The federally funded, non-profit preschool for children from low income families closed two of its Chelan County offerings and laid off eight employees due the government sequester earlier this year. Due to those cuts, Head Start now serves 24 fewer children than it did before locally and nearly 1,000 fewer in the state.
Now, the local agency is under even more serious threat due to the government shut down that began Oct. 1.
“If the government isn’t going by Nov. 1, we’ll have to resort to savings that would only keep us open for a month,” said Sara Bartrum, executive director of Chelan Douglas Child Services Association, the non-profit group that operates local Head Start and Early Head Start centers. Many Head Start programs in the state and other states have already shut their doors because their fiscal year and funding contracts with the government ended earlier. The local Head Start program is one of 16 in the state that may have to close its doors next month.
Chelan Douglas Head Start’s contract must be renewed by the end of this month for operation to continue smoothly into next year, Bartrum said. The local program serves about 325 children from birth to 5 years old from 306 low-income families in Chelan and Douglas counties. Head Start and Early Head Start offers education that prepare children for school and provides them with free meals, health and dental care. It also offers parent education for low income families and home visits for families with young children who can’t get out.
“I don’t want to stop operating, but we don’t know what will happen. I fully expected the government to be back running by now. I’m getting nervous,” Bartrum said. Her biggest concern, she said, was for low income parents who may have to quit their jobs to care for their children.
Leanna Stevenson said she has a daughter in Head Start, two sons who have gone through Head Start and another 3-year-old son who gets home visits from a Head Start assistant.

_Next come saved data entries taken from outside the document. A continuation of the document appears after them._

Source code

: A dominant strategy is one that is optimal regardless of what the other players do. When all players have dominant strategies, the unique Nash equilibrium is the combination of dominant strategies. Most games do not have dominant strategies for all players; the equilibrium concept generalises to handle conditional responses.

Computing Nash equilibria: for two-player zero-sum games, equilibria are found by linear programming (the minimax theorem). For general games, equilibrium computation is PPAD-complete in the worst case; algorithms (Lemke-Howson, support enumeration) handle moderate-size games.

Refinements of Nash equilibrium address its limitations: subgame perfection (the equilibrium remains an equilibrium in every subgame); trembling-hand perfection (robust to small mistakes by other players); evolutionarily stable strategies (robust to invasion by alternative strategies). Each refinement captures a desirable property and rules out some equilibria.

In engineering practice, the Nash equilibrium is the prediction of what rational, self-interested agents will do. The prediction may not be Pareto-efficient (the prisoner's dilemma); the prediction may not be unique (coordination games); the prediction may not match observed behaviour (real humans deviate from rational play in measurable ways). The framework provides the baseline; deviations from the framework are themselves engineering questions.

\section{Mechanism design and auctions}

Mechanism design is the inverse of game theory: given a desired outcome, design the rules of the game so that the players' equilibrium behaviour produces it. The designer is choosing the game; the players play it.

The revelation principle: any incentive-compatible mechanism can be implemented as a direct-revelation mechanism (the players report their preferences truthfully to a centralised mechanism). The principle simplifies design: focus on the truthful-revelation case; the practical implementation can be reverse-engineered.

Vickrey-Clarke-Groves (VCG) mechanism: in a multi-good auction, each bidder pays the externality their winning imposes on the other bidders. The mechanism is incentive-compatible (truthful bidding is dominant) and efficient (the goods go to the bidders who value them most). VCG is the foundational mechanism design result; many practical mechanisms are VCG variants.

“It’s helped my family immensely,” said Stevenson, of Wenatchee. “It would hurt us personally if it closed, but I really feel for all the families who would be missing out.”

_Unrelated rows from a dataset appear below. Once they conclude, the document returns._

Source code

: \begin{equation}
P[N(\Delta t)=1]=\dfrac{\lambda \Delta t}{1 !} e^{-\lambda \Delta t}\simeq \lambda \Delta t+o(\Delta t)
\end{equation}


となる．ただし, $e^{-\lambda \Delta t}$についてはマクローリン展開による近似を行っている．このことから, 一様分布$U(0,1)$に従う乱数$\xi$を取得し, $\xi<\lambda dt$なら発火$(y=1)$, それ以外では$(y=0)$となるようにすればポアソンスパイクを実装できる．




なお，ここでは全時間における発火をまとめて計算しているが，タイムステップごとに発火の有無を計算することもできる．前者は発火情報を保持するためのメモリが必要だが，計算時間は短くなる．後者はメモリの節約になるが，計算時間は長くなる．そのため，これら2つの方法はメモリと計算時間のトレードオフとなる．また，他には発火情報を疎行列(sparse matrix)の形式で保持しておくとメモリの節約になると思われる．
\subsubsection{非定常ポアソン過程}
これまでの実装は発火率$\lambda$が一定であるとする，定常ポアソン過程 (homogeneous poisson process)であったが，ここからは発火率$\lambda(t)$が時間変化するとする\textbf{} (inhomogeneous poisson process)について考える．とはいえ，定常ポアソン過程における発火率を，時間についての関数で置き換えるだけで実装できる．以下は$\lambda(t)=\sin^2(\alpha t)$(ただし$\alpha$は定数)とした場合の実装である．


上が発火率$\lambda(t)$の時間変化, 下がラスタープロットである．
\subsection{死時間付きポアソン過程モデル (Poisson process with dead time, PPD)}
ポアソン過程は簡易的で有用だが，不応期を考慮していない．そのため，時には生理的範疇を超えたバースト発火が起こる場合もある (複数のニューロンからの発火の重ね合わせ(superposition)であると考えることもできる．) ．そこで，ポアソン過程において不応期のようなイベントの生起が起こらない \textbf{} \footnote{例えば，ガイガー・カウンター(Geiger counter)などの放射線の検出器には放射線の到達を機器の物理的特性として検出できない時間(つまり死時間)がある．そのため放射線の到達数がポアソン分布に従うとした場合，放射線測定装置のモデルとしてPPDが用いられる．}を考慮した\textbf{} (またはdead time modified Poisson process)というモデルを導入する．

The program took a hit in funding earlier this year due to government sequestration. Because government couldn’t agree on specific budget cuts, all government funding was automatically cut between 8.5 and 10 percent. Those cuts went into effect last March.
Bartrum said that loss of about $154,000 — 6 percent of their federal funds — forced the agency to lay off eight employees and close its Chelan Avenue Head Start Center and end Early Head Start services at its Peshastin center. The cuts resulted in 16 fewer slots for children ages 3 to 5 and eight fewer slots for younger children. The Peshastin center began offering daycare for infants to age 3 this week, but will charge parents
In addition, Head Start closed two weeks earlier than normal last May when all employees, including Bartrum, were put on unpaid furlough.

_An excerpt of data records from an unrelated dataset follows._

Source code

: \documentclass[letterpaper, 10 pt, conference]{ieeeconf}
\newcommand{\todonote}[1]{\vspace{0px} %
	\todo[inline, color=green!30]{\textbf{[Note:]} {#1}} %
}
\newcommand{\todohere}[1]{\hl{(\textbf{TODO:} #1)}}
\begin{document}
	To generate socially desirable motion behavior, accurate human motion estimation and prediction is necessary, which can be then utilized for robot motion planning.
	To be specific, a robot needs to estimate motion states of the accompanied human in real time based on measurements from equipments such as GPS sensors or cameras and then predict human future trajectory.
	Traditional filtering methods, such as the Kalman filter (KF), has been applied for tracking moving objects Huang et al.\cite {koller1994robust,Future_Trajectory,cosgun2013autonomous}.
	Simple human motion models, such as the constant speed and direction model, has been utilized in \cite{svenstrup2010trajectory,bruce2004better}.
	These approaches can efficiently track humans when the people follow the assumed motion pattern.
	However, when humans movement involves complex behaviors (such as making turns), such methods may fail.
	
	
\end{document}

“We’ve already lost slots for children and that’s caused a huge hardship for families,” said Sharla Santana, Head Start family services coordinator. Head Start offers much more than just day care, Santana said. Children who go through the program are far more prepared for kindergarten than those who do not. Parents also go through training to better guide their kids through public school.
“If we have to close our doors it will really impact a lot of families,” she said. “I think its horrible what’s happening.”